3. During the hearing, Ld. counsel for the Assessee has not pressed the grounds No. 1(i) & (ii), hence, the same are dismissed as not pressed. As regards the ground no. 2(i) & (ii) are concerned, he submitted that this issue is squarely covered by the order of the Tribunal in the case of Vijay Kumar Prop. V.K. Medical Hall vs. ITO, Ward-2, Faridabad for AY 2011-12 dated 27.11.2018 passed in ITA No. 2483/Del/2015 wherein the Tribunal has allowed the similar issue in favour of the assessee. Hence, he requested to follow the same ratio and this appeal of the assessee may be allowed.

4. On the contrary, Ld. DR relied upon the orders of the authorities below.

5. I have heard both the parties and perused the records, especially the impugned order as well as the order of the Tribunal in the case of Vijay Kumar Prop. V.K. Medical Hall vs. ITO, Ward-2, Faridabad for AY 2011-12 dated 27.11.2018 passed in ITA No. 2483/Del/2015. I find considerable cogency in the contention of the Assessee's counsel that the issue in dispute is squarely covered by the aforesaid Tribunal's order dated 27.11.2018 wherein, the Tribunal has held as under:-

"10. We have heard both the sides in light of records placed before us.

11. Admittedly, assessee has not maintained any books of accounts, and it is also an undisputed fact that cash has been deposited in saving bank account of assessee, which he explains to be sale proceeds received on sale of agricultural plot. Ld. AO applied provisions of section 68 of the Act to cash found deposited in bank account, since assessee could not explain source to satisfaction to Ld. AO, and by holding that, assessee has not discharged identity, credibility and most importantly genuineness of transaction.

12. It has been vehemently canvassed by Ld.AR that passbook/bank statement obtained from a bank do not construe "books of account" of assessee, as defined under section 2(12A) of the Act. It is also been proposed by Ld.AR that section 68 of the Act is not applicable, when assessee does not maintain any books of accounts. He, thus, vehemently argued that, provisions of section 68 is applicable, only when, no explanation and/or explanation offered by assessee is not satisfactory, regarding any amount found credited in "books of account" of assessee.

13. Be that as it may, we have carefully perused provisions of section 68. This section starts with words, "where any sum is found credited in the books of an assessee maintained for any previous year,......". Therefore, section 68 can be applied only where, there are sum found credited in "books of account" maintained by assessee. No doubt passbook /bank statement, are maintained by a bank for its customers. Thus in our considered opinion, we agree with proposition advanced by Ld.AR of non applicability of section 68 in case of cash credit found in saving bank account.

14. It is further observed that Ld.

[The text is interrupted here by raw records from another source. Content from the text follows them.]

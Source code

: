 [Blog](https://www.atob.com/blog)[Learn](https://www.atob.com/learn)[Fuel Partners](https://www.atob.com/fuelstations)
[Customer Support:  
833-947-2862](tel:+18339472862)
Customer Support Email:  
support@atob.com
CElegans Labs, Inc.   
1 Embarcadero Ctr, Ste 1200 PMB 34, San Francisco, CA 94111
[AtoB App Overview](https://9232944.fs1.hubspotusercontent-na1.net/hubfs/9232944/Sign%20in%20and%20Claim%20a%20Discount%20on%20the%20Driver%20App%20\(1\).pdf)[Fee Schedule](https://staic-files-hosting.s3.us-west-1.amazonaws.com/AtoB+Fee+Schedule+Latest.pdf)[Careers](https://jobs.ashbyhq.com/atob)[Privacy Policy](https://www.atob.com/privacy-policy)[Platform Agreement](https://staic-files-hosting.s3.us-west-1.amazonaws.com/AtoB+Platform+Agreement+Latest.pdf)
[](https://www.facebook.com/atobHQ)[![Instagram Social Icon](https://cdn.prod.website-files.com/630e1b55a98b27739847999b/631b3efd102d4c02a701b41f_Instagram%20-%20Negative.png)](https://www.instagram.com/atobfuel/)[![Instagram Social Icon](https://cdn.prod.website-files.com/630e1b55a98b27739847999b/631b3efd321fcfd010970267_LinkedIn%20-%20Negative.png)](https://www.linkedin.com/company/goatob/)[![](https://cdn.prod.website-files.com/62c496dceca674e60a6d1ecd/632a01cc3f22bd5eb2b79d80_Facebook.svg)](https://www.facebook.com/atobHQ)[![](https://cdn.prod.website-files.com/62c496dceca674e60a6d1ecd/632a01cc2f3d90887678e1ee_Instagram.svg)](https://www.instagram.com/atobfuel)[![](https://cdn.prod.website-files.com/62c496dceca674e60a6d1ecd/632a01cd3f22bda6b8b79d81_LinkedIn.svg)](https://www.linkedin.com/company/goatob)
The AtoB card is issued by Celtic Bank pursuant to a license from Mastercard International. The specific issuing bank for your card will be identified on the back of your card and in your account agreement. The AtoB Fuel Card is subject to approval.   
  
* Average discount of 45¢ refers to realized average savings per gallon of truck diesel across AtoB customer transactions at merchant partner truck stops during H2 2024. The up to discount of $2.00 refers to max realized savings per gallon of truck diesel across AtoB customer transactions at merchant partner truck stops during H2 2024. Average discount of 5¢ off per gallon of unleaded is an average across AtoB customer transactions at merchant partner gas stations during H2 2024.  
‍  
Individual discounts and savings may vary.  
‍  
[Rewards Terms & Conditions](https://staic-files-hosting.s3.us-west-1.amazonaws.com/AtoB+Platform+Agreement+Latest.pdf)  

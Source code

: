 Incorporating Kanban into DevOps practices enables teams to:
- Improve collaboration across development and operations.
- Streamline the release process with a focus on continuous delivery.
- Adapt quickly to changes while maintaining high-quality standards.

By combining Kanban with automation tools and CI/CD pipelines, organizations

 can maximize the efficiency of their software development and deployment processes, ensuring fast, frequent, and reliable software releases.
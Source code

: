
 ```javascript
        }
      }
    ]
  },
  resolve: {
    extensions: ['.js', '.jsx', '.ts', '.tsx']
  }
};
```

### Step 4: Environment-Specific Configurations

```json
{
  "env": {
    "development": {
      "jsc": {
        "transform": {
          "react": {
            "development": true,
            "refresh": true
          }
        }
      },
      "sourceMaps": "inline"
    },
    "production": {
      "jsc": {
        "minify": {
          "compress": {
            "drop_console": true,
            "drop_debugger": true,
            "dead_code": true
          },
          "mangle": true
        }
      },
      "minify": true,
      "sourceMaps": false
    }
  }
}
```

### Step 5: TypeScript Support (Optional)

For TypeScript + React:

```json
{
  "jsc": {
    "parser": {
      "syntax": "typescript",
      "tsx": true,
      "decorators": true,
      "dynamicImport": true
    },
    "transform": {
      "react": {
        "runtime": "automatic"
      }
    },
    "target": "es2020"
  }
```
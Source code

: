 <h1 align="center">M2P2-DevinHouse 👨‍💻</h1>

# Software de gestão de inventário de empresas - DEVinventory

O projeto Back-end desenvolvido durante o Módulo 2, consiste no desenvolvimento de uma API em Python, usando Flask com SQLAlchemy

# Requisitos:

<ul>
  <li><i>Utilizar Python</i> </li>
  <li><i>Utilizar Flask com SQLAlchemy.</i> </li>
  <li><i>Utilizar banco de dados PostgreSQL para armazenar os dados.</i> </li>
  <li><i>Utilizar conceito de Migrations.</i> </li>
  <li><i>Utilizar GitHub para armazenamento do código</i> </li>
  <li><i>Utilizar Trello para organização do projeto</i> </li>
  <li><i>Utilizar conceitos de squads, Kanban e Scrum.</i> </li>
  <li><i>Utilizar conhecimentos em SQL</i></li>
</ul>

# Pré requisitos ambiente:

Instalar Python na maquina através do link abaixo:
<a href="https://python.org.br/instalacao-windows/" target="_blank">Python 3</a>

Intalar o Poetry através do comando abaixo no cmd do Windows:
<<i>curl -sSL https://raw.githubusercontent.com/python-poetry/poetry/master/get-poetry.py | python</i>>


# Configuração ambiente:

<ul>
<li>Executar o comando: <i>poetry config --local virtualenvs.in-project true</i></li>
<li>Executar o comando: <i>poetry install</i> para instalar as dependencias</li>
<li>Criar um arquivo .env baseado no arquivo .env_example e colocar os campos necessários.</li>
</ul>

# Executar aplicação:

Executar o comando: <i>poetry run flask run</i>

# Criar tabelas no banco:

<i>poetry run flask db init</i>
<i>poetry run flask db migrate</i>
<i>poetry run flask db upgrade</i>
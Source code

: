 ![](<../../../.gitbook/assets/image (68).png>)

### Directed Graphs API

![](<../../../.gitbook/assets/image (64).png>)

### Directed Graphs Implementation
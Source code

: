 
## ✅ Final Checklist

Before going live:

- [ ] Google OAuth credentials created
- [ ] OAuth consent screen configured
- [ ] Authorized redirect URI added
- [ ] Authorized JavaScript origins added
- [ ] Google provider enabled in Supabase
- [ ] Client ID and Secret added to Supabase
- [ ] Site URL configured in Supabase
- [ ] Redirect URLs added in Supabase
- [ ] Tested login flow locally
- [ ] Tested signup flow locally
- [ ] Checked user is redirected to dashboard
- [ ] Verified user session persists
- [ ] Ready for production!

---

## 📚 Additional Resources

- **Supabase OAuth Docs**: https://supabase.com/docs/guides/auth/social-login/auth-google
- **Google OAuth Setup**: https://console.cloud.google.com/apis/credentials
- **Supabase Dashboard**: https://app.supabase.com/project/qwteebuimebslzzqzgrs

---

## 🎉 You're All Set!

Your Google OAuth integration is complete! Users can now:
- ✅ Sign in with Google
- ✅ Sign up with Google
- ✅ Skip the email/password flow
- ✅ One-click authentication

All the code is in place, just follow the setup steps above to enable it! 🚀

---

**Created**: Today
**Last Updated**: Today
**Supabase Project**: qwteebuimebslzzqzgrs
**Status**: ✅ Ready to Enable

AO applied section 68 and made additions in hands of assessee, as unexplained cash credits, to such amount, which has been found deposited by assessee in his saving bank account. To our mind in present facts of case section 69 should have been initiated by Ld.AO. It is unfortunate that Assessing Officers blindly apply provisions, which can be fatal to the interest of Revenue. However as a Tribunal, we are not competent to make addition u/s 69A of the Act, by virtue of the decision of Hon'ble Allahabad High Court in case of Smt. Sarika Jain vs. CIT reported in 407 ITR

254. Hon'ble High Court observed as under.

"18. In view of the above, when the said income cannot be added u/s 68 of the Act and the Tribunal was not competent to make the said addition under section 69A of the Act, the entire order of the Tribunal stand vitiated in law."

Respectfully following the above observation by Hon'ble Allahabad High Court, we allow additional ground raised by assessee, only because addition u/s 68 is not sustainable in present facts of case. Accordingly the additional ground raised by assessee stands allowed."

5.1 Respectfully following the aforesaid precedent, we delete the addition in dispute and allow the ground no. 2(i) & (ii) raised by the assessee.

6. In the result, appeal of the assessee stands partly allowed.